NEW YORK (GenomeWeb News) – Qiagen said today that it has acquired the Biosystems business of Biotage, which includes pyrosequencing technology that will be used for molecular diagnostic applications, for approximately $53 million in cash and milestone payments of up to around $7 million over the next four years.
The Biosystems unit sells real-time sequence detection systems called PyroMark MD, PyroMark ID, and PyroMark Q24. It said that the systems offer “significant advantages” over other sequence analysis technologies in short-length sequence detection and quantification.
Qiagen said that the technology can be applied to epigenetic research, molecular diagnostics, and multiplex analysis in genetic and pathogen detection. The firm noted that pyrosequencing is the only proven technology that can perform absolute and direct quantification of methylation patterns. It also said that unlike other PCR-based multiplex assays, the technology can detect both known and unknown genetic variants in DNA target regions.
Qiagen said that it would optimize its existing assays for use on Pyromark and will develop new molecular diagnostics and research tests for the platform.
"Pyrosequencing technologies are excellent complements to our portfolio of current and future molecular testing solutions, including our modular processing platform QIAsymphony", Qiagen CEO Peer Schatz said in a statement. “Our 'sample to result' solutions now span qualitative/endpoint PCR, multiplex technologies, capillary electrophoresis, as well as quantitative and high-resolution sequence-based analysis.”

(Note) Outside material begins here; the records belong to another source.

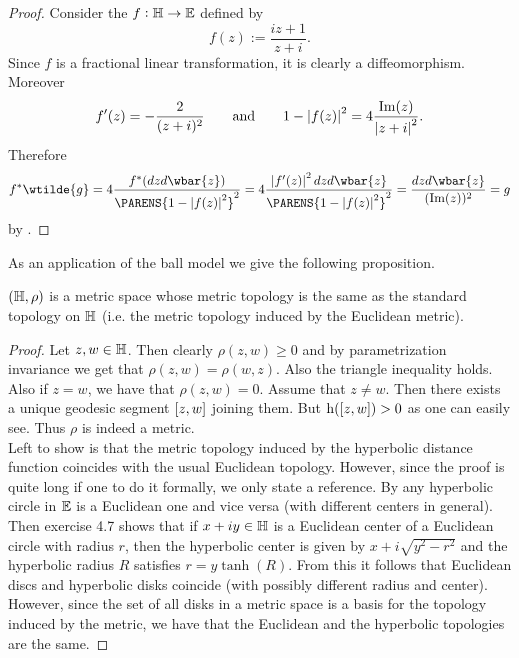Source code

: \begin{proof}
	Consider the  $f : \mathbb{H} \to \mathbb{E}$ defined by 
	\begin{equation}
		f(z) := \frac{iz + 1}{z + i}.
	\end{equation}
	Since $f$ is a fractional linear transformation, it is clearly a diffeomorphism. Moreover
	\begin{equation*}
		f'(z) = -\frac{2}{(z + i)^2} \qquad \text{and} \qquad 1 - \abs[0]{f(z)}^2 = 4\frac{\Im(z)}{\abs[0]{z + i}^2}.	
	\end{equation*}
	Therefore
	\begin{equation*}
		f^*\wtilde{g} = 4 \frac{f^*(dzd\wbar{z})}{\PARENS{1 - \abs[0]{f(z)}^2}^2} = 4 \frac{\abs[0]{f'(z)}^2dzd\wbar{z}}{\PARENS{1 - \abs[0]{f(z)}^2}^2} = \frac{dzd\wbar{z}}{(\Im(z))^2} = g
	\end{equation*}
	\noindent by \cite[41]{lee:Riemannian_manifolds:1997}.
\end{proof}

As an application of the ball model we give the following proposition.

\begin{proposition}
$(\mathbb{H},\rho)$ is a metric space whose metric topology is the same as the standard topology on $\mathbb{H}$ (i.e. the metric topology induced by the Euclidean metric).
\label{prop:metric}
\end{proposition}

\begin{proof}
Let $z,w \in \mathbb{H}$. Then clearly $\rho(z,w) \geq 0$ and by parametrization invariance we get that $\rho(z,w) = \rho(w,z)$. Also the triangle inequality holds. Also if $z = w$, we have that $\rho(z,w) = 0$. Assume that $z \neq w$. Then there exists a unique geodesic segment $\sbr[0]{z,w}$ joining them. But $\h(\sbr[0]{z,w}) > 0$ as one can easily see. Thus $\rho$ is indeed a metric.\\
Left to show is that the metric topology induced by the hyperbolic distance function coincides with the usual Euclidean topology. However, since the proof is quite long if one to do it formally, we only state a reference. By \cite[127]{anderson:hyperbolic_geometry:2005} any hyperbolic circle in $\mathbb{E}$ is a Euclidean one and vice versa (with different centers in general). Then exercise 4.7 \cite[129]{anderson:hyperbolic_geometry:2005} shows that if $x + iy \in \mathbb{H}$ is a Euclidean center of a Euclidean circle with radius $r$, then the hyperbolic center is given by $x + i \sqrt{y^2 - r^2}$ and the hyperbolic radius $R$ satisfies $r = y \tanh(R)$. From this it follows that Euclidean discs and hyperbolic disks coincide (with possibly different radius and center). However, since the set of all disks in a metric space is a basis for the topology induced by the metric, we have that the Euclidean and the hyperbolic topologies are the same.
\end{proof}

Qiagen said that in connection with this acquisition, it has purchased the remaining 17.5 percent of the outstanding stock of Corbett Life Sciences, which it acquired for up to $135 million earlier this year.
All of Biotage Biosystems’ employees will join Qiagen, and Uppsala, Sweden-based Biotage will provide certain administrative services for Qiagen over the next 12 months.
Qiagen said that it expects to incur a one-time charge of $.02 per share in the fourth quarter related to the acquisition. It expects the Biosystems business to add $2.5 million in sales for the remaining three months of 2008 and around $15 million in 2009.
In 2003, Biotage licensed to 454 Life Sciences, now part of Roche, the rights to certain massively parallel formats of the pyrosequencing technology, which became the base for that firm’s next-generation sequencing platform. At that time, Roche gained the exclusive rights to use the technology for five years for whole-genome applications.
A Roche spokesperson told GenomeWeb Daily News today via e-mail that Roche has since obtained exclusive rights to the technology for the entire life of the patent.
He said the exclusivity of the license was limited only by the the life of the patents themselves. "The acquisition does therefore not affect our ability to address applications in any field, including diagnostics, for high-throughput sequencing," the spokesperson said.
He also said that Biotage's Pyromark instrument is currently being used for low-throughput molecular tests, and those assays provide "orders of magnitude fewer reads" than the Roche 454 GS FLX platform.
A Qiagen spokesperson told GWDN that diagnostic sequencing "is mostly covered in formats below highly parallel. Specific fragment analysis is more sufficient and in our view this approach much better addresses common and future needs in MDx."